What needs to be done:
Give all the records again, with no alterations.
───── Supplied material ─────
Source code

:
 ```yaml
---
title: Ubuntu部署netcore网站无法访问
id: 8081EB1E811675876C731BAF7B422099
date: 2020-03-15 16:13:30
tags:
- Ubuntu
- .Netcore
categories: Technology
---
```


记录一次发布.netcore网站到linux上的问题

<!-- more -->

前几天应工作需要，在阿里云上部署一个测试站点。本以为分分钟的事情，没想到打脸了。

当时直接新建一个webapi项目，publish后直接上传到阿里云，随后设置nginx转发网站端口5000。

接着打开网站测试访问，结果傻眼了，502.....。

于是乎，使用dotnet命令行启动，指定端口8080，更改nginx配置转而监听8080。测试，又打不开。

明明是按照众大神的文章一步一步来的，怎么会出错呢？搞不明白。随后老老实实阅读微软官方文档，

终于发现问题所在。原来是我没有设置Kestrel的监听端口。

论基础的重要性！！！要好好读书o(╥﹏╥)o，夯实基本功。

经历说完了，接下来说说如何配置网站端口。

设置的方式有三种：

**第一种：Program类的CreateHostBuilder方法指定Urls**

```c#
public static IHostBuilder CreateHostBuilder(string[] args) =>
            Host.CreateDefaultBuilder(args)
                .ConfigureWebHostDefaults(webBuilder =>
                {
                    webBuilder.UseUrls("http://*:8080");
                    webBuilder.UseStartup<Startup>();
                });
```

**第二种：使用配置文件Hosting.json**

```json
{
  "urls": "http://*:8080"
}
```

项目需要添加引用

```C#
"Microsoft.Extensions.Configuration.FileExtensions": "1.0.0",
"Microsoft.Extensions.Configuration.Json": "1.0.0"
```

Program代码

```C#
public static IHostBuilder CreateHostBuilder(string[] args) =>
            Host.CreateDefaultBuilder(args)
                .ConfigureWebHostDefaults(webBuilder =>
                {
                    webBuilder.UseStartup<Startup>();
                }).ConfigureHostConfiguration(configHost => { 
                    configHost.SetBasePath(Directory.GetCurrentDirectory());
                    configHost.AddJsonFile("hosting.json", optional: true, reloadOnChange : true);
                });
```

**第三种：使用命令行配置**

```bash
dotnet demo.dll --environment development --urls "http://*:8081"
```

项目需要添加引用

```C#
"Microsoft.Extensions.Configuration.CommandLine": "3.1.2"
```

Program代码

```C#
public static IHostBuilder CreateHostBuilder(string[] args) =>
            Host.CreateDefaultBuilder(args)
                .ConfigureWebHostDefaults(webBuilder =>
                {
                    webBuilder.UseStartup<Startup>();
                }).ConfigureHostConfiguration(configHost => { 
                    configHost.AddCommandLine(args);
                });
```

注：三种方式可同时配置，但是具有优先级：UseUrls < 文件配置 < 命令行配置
─────
Output of the exercise:
Source code

:
 ```yaml
---
title: Ubuntu部署netcore网站无法访问
id: 8081EB1E811675876C731BAF7B422099
date: 2020-03-15 16:13:30
tags:
- Ubuntu
- .Netcore
categories: Technology
---
```


记录一次发布.netcore网站到linux上的问题

<!-- more -->

前几天应工作需要，在阿里云上部署一个测试站点。本以为分分钟的事情，没想到打脸了。

当时直接新建一个webapi项目，publish后直接上传到阿里云，随后设置nginx转发网站端口5000。

接着打开网站测试访问，结果傻眼了，502.....。

于是乎，使用dotnet命令行启动，指定端口8080，更改nginx配置转而监听8080。测试，又打不开。

明明是按照众大神的文章一步一步来的，怎么会出错呢？搞不明白。随后老老实实阅读微软官方文档，

终于发现问题所在。原来是我没有设置Kestrel的监听端口。

论基础的重要性！！！要好好读书o(╥﹏╥)o，夯实基本功。

经历说完了，接下来说说如何配置网站端口。

设置的方式有三种：

**第一种：Program类的CreateHostBuilder方法指定Urls**

```c#
public static IHostBuilder CreateHostBuilder(string[] args) =>
            Host.CreateDefaultBuilder(args)
                .ConfigureWebHostDefaults(webBuilder =>
                {
                    webBuilder.UseUrls("http://*:8080");
                    webBuilder.UseStartup<Startup>();
                });
```

**第二种：使用配置文件Hosting.json**

```json
{
  "urls": "http://*:8080"
}
```

项目需要添加引用

```C#
"Microsoft.Extensions.Configuration.FileExtensions": "1.0.0",
"Microsoft.Extensions.Configuration.Json": "1.0.0"
```

Program代码

```C#
public static IHostBuilder CreateHostBuilder(string[] args) =>
            Host.CreateDefaultBuilder(args)
                .ConfigureWebHostDefaults(webBuilder =>
                {
                    webBuilder.UseStartup<Startup>();
                }).ConfigureHostConfiguration(configHost => { 
                    configHost.SetBasePath(Directory.GetCurrentDirectory());
                    configHost.AddJsonFile("hosting.json", optional: true, reloadOnChange : true);
                });
```

**第三种：使用命令行配置**

```bash
dotnet demo.dll --environment development --urls "http://*:8081"
```

项目需要添加引用

```C#
"Microsoft.Extensions.Configuration.CommandLine": "3.1.2"
```

Program代码

```C#
public static IHostBuilder CreateHostBuilder(string[] args) =>
            Host.CreateDefaultBuilder(args)
                .ConfigureWebHostDefaults(webBuilder =>
                {
                    webBuilder.UseStartup<Startup>();
                }).ConfigureHostConfiguration(configHost => { 
                    configHost.AddCommandLine(args);
                });
```

注：三种方式可同时配置，但是具有优先级：UseUrls < 文件配置 < 命令行配置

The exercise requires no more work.